What is required: The required answer is a copy of each line in the entries below that includes "bonafide".

***

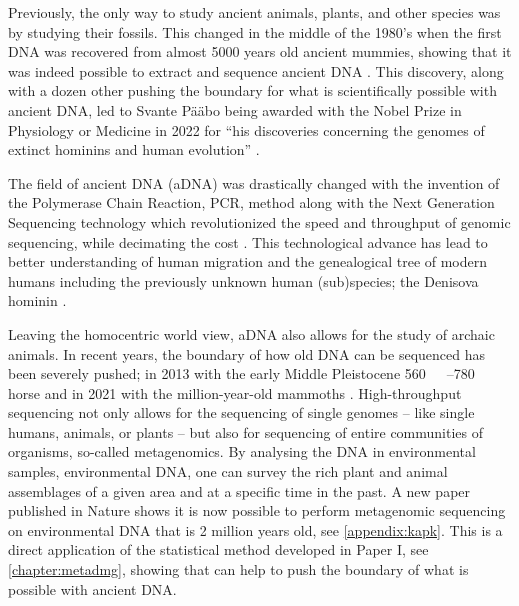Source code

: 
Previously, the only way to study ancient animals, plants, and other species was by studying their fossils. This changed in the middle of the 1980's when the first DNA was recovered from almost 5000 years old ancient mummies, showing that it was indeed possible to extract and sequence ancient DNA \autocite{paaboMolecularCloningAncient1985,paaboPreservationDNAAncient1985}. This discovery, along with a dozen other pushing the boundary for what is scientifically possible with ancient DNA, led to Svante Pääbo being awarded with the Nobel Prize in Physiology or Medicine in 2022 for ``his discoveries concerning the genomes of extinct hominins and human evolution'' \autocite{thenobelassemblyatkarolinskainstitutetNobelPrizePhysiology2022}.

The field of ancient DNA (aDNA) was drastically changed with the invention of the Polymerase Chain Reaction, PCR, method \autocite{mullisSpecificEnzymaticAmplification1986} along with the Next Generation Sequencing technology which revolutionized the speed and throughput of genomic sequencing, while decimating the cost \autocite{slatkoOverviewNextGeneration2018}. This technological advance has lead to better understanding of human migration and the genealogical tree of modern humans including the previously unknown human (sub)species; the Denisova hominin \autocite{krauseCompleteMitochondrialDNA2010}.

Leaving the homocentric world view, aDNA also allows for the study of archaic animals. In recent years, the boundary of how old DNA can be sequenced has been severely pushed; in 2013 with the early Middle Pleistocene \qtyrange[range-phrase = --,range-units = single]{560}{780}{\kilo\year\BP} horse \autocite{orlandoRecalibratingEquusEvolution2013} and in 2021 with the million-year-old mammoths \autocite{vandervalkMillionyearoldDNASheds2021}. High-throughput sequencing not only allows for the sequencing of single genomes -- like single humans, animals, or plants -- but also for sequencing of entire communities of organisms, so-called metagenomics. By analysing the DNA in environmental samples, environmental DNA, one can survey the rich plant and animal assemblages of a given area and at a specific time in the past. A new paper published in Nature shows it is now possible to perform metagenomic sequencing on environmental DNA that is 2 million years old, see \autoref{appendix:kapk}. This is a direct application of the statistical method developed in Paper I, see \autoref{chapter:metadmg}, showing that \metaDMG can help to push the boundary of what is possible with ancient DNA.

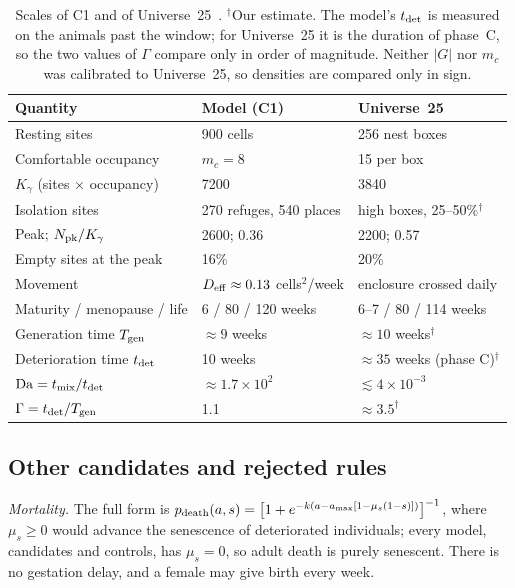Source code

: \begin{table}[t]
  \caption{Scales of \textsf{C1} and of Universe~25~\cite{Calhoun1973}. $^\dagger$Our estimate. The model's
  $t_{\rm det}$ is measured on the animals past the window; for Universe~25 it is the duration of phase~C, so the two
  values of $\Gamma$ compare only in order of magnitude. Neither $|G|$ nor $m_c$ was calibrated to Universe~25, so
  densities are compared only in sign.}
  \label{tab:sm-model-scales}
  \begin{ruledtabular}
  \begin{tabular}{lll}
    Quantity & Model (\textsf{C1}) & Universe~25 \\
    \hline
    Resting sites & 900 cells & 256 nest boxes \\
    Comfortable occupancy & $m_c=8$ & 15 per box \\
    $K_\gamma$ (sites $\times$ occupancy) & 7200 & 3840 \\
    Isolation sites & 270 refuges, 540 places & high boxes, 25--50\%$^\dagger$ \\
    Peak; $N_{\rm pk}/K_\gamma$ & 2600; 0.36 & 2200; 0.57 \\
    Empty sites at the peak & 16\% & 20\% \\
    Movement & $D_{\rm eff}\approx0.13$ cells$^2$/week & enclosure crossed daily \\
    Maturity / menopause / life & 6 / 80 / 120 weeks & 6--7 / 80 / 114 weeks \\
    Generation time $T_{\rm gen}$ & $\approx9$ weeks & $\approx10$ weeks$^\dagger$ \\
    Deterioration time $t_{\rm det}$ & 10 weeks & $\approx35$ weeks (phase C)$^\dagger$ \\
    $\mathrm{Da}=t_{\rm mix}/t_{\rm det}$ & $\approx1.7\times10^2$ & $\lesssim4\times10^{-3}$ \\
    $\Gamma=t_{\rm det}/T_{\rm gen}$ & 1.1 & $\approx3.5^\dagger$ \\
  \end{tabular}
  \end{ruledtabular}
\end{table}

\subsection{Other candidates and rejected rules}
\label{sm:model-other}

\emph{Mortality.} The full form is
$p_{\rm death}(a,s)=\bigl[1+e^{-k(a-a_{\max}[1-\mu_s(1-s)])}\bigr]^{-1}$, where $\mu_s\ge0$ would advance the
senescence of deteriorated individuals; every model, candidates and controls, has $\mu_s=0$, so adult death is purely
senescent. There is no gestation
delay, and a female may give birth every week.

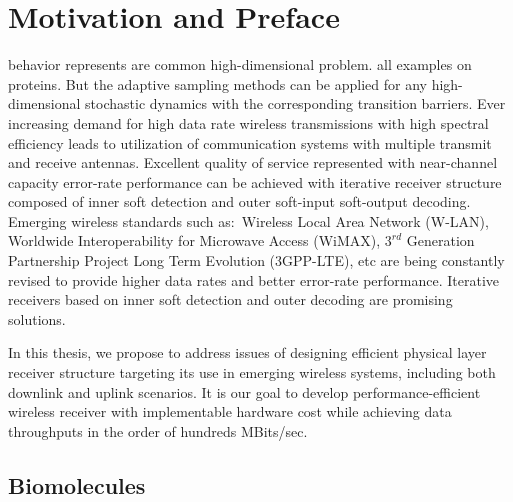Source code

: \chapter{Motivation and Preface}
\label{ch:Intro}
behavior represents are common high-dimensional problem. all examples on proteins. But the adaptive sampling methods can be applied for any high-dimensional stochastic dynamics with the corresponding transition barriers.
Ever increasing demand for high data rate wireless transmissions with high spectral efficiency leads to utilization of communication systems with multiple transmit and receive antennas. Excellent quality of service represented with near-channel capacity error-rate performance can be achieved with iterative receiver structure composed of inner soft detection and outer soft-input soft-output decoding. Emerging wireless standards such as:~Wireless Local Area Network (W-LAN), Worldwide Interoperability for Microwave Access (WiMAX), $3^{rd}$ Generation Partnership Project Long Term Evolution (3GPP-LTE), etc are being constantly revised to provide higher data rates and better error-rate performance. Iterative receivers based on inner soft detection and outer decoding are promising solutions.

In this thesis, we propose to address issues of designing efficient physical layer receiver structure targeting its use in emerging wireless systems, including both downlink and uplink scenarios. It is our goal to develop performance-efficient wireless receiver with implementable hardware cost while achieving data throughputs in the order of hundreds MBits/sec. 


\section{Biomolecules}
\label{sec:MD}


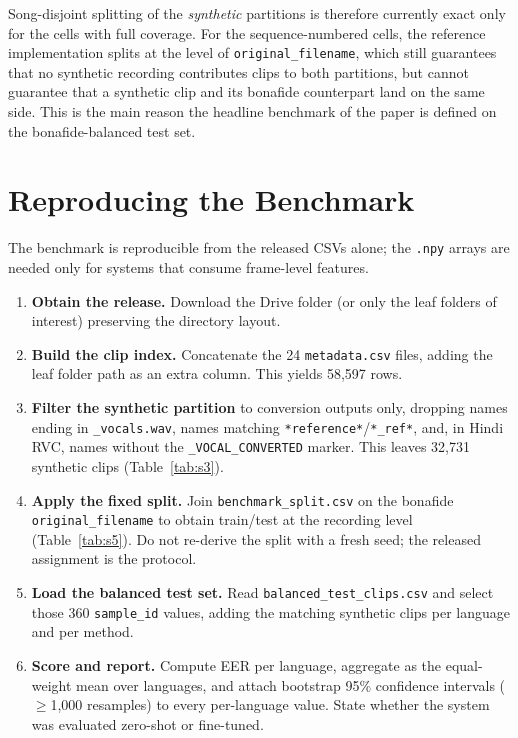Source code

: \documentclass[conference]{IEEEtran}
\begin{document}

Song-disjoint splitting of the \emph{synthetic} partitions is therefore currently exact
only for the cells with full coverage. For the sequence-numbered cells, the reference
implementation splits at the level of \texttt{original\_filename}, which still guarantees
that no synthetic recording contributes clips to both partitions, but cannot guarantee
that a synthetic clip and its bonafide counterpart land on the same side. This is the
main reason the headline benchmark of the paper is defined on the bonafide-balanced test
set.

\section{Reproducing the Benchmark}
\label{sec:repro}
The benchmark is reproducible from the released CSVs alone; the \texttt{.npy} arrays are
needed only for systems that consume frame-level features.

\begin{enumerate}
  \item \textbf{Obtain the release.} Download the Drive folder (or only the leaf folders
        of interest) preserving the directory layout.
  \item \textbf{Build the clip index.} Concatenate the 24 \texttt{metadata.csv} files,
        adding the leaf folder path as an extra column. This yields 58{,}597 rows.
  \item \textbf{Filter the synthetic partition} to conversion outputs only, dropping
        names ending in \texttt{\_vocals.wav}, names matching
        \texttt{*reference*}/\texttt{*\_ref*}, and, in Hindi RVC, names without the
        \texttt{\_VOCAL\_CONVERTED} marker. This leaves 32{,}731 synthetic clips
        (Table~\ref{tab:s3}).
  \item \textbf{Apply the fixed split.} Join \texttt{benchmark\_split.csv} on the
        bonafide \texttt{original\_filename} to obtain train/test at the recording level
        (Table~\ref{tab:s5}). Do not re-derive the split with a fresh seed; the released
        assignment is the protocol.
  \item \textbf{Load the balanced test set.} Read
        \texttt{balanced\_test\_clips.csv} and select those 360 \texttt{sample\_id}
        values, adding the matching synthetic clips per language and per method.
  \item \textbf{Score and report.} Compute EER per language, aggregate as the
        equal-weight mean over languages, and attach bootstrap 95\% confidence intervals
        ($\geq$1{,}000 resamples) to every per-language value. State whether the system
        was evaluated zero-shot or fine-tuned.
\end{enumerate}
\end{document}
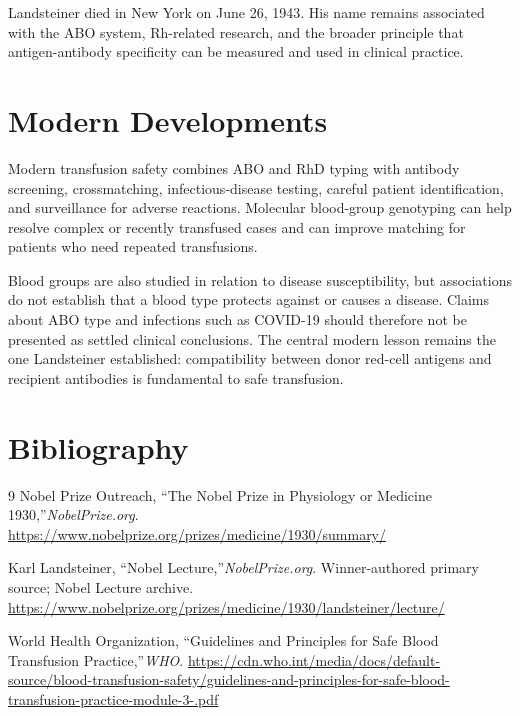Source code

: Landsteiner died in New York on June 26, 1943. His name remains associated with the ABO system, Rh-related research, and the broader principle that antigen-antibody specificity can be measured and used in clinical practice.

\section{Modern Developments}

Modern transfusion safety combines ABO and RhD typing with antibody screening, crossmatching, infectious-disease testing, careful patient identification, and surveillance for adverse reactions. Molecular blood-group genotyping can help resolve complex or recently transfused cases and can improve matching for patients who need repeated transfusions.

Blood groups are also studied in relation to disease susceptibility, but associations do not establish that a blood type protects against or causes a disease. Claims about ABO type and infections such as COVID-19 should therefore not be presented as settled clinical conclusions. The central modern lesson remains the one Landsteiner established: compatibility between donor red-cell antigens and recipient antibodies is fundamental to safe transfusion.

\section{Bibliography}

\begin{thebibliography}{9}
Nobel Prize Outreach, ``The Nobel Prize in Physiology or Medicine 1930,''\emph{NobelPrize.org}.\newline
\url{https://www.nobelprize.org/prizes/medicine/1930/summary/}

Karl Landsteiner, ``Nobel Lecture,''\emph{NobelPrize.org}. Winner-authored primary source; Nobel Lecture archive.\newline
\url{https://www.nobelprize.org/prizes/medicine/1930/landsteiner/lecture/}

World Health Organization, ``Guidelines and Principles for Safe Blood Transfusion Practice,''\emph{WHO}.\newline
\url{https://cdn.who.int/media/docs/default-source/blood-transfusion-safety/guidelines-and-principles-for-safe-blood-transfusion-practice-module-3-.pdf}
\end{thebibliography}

***

Result:
that a synthetic clip and its bonafide counterpart land on the same side. This is the
main reason the headline benchmark of the paper is defined on the bonafide-balanced test
        bonafide \texttt{original\_filename} to obtain train/test at the recording level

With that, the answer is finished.